_EXTRACTED MATERIAL_.
----------------------------------------

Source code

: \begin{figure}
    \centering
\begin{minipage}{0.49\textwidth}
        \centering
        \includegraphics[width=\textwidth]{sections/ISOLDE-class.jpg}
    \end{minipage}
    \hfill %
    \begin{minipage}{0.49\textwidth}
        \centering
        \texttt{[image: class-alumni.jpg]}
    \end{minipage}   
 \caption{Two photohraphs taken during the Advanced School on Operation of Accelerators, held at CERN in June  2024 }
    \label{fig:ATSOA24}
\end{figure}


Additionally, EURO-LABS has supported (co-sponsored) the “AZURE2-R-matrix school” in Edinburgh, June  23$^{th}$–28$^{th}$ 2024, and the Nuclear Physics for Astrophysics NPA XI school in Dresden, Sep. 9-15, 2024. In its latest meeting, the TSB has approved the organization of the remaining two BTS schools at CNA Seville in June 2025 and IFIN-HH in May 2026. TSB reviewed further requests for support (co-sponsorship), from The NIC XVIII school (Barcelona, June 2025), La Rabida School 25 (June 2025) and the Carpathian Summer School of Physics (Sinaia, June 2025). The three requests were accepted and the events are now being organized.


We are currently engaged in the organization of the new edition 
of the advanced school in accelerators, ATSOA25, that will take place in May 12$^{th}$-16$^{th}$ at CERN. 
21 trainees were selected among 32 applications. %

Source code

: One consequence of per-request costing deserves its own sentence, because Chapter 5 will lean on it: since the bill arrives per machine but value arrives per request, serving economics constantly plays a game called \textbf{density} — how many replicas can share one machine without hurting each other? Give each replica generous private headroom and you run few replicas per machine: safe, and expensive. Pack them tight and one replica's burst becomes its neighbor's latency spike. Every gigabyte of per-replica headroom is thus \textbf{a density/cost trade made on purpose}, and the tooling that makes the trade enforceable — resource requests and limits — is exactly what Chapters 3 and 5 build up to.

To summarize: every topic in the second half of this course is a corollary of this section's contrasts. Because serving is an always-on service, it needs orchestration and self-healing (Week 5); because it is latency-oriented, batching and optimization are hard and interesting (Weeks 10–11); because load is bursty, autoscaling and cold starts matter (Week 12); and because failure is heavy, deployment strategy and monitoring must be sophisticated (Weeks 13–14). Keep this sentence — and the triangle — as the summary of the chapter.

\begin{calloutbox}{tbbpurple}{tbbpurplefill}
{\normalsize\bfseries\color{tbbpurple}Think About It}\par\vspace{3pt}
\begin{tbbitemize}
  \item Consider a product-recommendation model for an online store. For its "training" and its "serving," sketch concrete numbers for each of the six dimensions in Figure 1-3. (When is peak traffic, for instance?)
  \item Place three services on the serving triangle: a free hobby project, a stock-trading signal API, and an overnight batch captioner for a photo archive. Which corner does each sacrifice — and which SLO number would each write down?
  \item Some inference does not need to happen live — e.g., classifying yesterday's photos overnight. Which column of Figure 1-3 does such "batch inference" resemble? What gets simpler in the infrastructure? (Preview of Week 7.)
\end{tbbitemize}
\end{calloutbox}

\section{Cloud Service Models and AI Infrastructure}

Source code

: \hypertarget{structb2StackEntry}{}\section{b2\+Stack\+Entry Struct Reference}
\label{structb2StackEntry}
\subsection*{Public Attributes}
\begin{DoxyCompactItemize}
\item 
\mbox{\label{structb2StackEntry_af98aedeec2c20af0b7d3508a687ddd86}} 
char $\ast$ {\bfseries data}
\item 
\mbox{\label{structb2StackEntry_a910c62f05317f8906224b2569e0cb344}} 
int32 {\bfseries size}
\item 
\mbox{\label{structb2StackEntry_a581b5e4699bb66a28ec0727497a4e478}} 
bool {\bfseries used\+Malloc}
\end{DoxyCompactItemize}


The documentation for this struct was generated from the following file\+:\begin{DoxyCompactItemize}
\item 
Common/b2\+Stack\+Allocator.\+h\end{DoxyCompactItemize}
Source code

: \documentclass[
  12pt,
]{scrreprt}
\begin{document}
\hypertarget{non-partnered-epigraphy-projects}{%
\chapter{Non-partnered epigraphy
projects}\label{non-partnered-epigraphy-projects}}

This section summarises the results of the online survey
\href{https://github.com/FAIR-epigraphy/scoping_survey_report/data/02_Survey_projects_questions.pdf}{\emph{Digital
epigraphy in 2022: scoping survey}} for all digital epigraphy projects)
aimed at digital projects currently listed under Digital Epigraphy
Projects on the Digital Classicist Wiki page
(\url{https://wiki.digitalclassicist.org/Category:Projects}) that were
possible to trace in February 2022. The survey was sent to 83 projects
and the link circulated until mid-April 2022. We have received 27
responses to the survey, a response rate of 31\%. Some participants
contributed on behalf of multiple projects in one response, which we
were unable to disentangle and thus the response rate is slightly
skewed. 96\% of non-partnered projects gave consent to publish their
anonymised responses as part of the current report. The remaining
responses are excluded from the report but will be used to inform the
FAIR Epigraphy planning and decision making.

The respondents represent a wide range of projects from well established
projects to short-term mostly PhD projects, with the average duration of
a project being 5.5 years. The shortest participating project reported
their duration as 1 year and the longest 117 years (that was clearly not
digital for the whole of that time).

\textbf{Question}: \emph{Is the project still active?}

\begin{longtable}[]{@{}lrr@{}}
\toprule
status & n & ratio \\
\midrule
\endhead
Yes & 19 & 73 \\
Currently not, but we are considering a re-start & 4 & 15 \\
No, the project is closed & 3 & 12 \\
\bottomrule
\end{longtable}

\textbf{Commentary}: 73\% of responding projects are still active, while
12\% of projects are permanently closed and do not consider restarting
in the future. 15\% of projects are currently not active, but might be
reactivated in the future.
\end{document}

----------------------------------------

_TASK INSTRUCTIONS_.
Could you restate word for word the lines above from the one containing "FAIR Epigraphy planning and decision making." through the one containing "12\% of projects", both included, and nothing else?

_ANSWER BELOW_.
FAIR Epigraphy planning and decision making.

The respondents represent a wide range of projects from well established
projects to short-term mostly PhD projects, with the average duration of
a project being 5.5 years. The shortest participating project reported
their duration as 1 year and the longest 117 years (that was clearly not
digital for the whole of that time).

\textbf{Question}: \emph{Is the project still active?}

\begin{longtable}[]{@{}lrr@{}}
\toprule
status & n & ratio \\
\midrule
\endhead
Yes & 19 & 73 \\
Currently not, but we are considering a re-start & 4 & 15 \\
No, the project is closed & 3 & 12 \\
\bottomrule
\end{longtable}

\textbf{Commentary}: 73\% of responding projects are still active, while
12\% of projects are permanently closed and do not consider restarting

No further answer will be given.